#### Records for processing ####

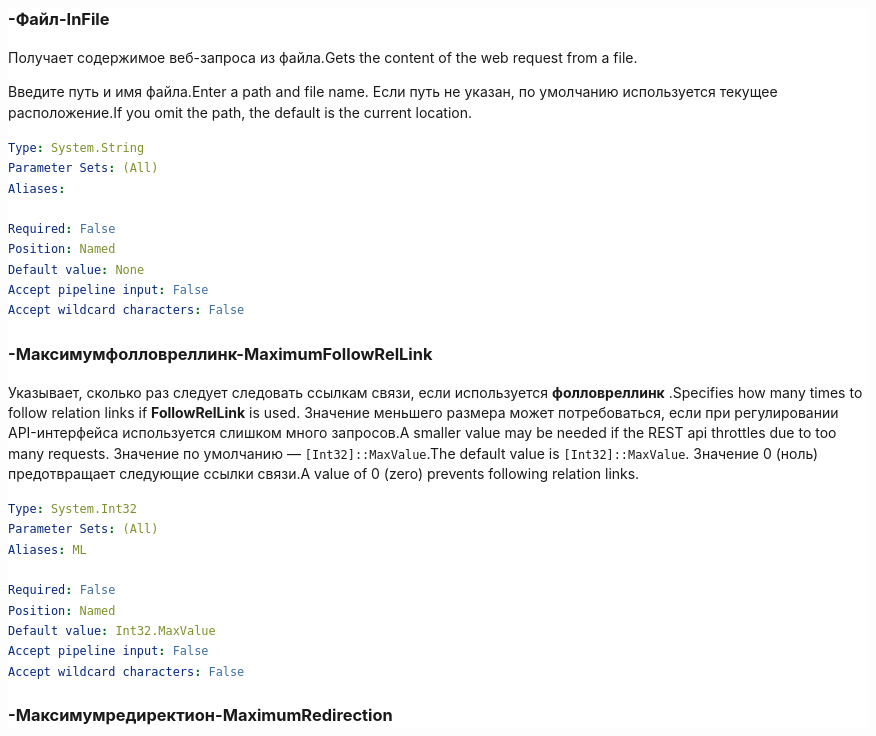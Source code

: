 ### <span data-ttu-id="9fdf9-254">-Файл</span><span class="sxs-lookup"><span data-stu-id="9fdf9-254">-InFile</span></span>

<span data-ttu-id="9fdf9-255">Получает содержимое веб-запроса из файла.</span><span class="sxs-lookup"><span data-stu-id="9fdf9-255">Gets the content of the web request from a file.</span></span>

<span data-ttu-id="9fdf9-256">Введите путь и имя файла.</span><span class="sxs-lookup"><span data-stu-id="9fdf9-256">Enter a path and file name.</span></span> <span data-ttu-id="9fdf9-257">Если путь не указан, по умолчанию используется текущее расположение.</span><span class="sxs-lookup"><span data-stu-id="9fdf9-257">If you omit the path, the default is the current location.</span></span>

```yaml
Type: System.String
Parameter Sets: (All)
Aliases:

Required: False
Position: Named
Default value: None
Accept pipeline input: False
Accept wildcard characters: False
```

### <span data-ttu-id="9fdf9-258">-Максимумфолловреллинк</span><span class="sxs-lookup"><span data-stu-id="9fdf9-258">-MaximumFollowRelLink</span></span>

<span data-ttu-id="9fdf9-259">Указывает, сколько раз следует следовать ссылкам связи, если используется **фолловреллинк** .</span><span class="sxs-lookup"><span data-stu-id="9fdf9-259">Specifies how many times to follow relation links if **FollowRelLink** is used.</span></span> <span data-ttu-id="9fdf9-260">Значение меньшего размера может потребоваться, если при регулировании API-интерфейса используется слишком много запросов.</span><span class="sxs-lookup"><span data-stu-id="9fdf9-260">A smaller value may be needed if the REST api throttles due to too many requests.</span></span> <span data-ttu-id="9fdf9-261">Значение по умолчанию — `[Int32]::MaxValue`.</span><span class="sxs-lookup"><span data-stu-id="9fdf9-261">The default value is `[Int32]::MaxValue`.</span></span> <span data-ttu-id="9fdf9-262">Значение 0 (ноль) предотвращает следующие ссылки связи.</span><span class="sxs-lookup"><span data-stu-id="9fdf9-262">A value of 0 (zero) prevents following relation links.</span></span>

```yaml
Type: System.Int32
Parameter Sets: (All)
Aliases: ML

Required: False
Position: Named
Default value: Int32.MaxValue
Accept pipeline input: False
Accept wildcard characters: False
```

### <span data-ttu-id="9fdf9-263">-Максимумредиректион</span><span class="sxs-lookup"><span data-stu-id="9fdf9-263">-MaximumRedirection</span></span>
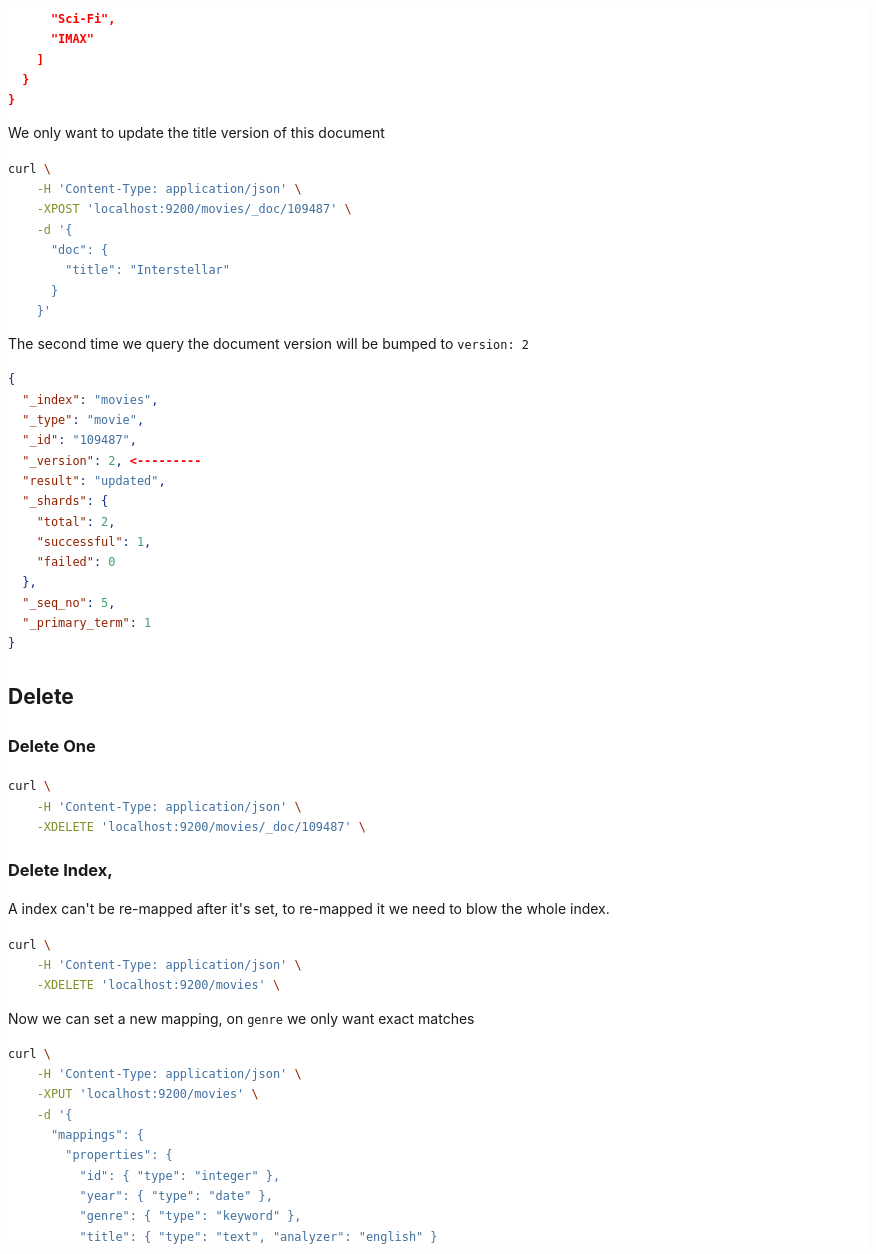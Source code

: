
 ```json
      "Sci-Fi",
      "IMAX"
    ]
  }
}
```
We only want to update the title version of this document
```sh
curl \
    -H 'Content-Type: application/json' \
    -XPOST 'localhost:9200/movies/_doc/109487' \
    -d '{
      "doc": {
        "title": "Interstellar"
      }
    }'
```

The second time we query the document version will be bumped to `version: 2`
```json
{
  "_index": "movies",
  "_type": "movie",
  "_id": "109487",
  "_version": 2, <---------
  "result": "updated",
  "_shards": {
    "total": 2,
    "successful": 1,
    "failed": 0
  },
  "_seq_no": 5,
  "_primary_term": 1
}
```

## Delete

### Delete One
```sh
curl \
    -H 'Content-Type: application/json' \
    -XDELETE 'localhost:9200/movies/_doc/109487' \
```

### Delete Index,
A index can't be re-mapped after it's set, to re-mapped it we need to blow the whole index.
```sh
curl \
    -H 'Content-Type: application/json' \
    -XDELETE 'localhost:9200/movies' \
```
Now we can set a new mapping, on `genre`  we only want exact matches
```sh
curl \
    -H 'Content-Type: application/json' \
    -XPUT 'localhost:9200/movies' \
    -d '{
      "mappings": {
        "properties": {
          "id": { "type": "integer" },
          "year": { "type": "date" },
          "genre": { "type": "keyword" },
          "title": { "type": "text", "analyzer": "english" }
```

####
#### Records for processing ####

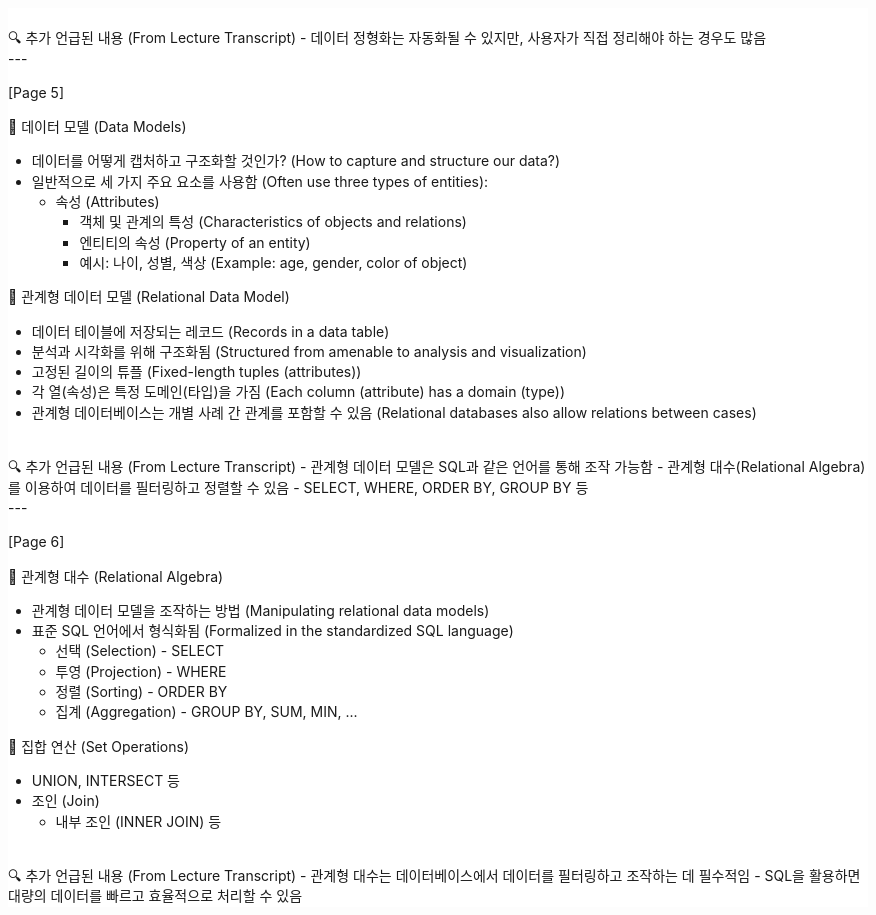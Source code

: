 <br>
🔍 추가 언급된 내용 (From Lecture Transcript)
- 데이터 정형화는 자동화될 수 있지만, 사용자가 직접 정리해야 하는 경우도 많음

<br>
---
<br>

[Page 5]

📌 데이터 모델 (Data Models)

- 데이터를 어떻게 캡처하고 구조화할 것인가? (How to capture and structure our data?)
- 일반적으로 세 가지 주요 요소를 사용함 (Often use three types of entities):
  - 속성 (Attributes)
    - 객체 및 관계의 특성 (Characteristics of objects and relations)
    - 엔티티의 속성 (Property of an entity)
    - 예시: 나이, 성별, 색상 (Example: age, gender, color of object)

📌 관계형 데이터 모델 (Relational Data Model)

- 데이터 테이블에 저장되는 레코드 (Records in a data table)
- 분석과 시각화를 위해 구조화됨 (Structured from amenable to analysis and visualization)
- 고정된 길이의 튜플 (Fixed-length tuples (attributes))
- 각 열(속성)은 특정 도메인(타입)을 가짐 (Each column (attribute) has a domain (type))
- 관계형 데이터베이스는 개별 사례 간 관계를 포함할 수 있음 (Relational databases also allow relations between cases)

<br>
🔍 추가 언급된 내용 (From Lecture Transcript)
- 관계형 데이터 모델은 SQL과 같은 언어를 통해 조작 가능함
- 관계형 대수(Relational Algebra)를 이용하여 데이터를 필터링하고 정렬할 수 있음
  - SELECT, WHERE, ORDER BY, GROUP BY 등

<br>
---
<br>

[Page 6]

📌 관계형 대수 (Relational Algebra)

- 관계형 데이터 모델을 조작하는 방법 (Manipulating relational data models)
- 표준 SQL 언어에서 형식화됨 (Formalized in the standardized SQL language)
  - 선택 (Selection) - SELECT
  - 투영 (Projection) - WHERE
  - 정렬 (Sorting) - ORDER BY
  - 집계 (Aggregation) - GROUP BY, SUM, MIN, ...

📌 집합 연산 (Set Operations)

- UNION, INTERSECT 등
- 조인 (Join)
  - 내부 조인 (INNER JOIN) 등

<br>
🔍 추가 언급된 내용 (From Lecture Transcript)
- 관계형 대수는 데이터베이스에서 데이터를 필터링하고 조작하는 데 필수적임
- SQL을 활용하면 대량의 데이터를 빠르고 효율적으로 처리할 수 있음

####
#### Records for processing ####

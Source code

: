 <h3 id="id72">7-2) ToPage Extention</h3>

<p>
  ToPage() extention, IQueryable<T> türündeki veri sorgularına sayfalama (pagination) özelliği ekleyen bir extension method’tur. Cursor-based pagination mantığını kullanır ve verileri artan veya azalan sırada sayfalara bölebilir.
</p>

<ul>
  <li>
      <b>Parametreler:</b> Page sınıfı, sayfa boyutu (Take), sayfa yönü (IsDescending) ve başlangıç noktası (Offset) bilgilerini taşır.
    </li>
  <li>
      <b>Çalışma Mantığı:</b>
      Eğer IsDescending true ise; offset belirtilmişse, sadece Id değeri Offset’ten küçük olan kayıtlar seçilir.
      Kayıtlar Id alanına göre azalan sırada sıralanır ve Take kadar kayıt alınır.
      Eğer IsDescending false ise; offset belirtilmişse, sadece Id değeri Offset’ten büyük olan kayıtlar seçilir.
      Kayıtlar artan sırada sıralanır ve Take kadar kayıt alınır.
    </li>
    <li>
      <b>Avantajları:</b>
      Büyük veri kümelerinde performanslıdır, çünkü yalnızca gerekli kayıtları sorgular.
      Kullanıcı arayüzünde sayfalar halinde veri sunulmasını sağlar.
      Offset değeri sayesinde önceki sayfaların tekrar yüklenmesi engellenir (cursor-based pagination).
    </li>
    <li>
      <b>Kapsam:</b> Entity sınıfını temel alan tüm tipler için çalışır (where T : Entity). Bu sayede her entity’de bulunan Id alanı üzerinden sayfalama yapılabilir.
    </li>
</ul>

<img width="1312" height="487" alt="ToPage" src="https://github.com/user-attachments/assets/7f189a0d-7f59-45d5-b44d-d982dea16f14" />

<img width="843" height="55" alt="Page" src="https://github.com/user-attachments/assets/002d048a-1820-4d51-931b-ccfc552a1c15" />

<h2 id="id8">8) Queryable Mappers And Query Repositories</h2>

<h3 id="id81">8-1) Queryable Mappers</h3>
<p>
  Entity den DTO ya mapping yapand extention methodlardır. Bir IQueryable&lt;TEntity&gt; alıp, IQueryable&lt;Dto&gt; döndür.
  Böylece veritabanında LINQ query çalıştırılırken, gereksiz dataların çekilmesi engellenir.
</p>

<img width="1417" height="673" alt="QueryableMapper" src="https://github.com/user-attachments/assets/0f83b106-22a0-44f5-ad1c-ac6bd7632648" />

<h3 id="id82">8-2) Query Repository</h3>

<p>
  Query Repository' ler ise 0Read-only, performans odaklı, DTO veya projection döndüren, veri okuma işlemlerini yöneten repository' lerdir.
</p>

####

Task — Look through the records and gather each line with the word "файла".

Expected answer —
<span data-ttu-id="9fdf9-255">Получает содержимое веб-запроса из файла.</span><span class="sxs-lookup"><span data-stu-id="9fdf9-255">Gets the content of the web request from a file.</span></span>
<span data-ttu-id="9fdf9-256">Введите путь и имя файла.</span><span class="sxs-lookup"><span data-stu-id="9fdf9-256">Enter a path and file name.</span></span> <span data-ttu-id="9fdf9-257">Если путь не указан, по умолчанию используется текущее расположение.</span><span class="sxs-lookup"><span data-stu-id="9fdf9-257">If you omit the path, the default is the current location.</span></span>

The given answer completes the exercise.